Между тем все было лживо. Не рассказывали истории, которые когда‑то могли бы рассказать другие, и неизвестно наверняка, откуда уехал в былые времена, в ожидании ложного отправления, сын будущей неясности и неопределенности прихода. Моё имя – между теми, кто опаздывает, и это имя – тень, как и все.

 

Лес

 

Но, увы, даже и спальня не была конкретной – это была старая спальня моего потерянного детства!

Как туман, удалилась, пересекла материально белые стены моей настоящей комнаты, и она возникла, четкая и уменьшенная из тени, как жизнь и день, как шаги ломового извозчика и глухой звук кнута, опускаемого на круп сонного животного.

 

Сколько вещей, которые мы считаем известными или правильными, на самом деле лишь свидетельство наших мечтаний, сомнамбулизм нашего непонимания! Знает ли кто‑то, что известно или правильно? Сколько вещей, которые мы считаем прекрасными, всего‑навсего атрибут эпохи, принадлежность места и времени! Для скольких вещей, которые мы считаем своими, мы служим совершенными зеркалами или прозрачными оболочками!

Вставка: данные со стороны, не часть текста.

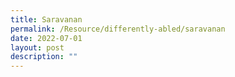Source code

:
 ```yaml
---
title: Saravanan
permalink: /Resource/differently-abled/saravanan
date: 2022-07-01
layout: post
description: ""
---
```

Чем более я размышляю о способности к самообману, тем скорее исчезаю меж усталыми пальцами, тонкий песок разрушенной уверенности. И весь мир появляется передо мной в моменты, когда размышление превращается для меня в чувство, и при этом разум мой омрачается, как туман, сотканный из тени, как сумерки из углов и граней; вымысел – лишь как интермеццо, задержка рассвета. Всё это для меня превращается в некий абсолют, мертвый изначально, в какой‑то застой деталей. И даже чувства, с которыми я преобразую размышление, чтобы забыть о нем, – это разновидность сна, что‑то далёкое, мнимое, промежуток, различие, случайность теней и путаницы.

В такие моменты, когда я готов понять отшельников, – будь у меня власть понять тех, кто совершает усилия во имя абсолютных целей или руководствуясь какими‑то убеждениями, – я готов был бы создать, если бы мог, эстетику безутешности.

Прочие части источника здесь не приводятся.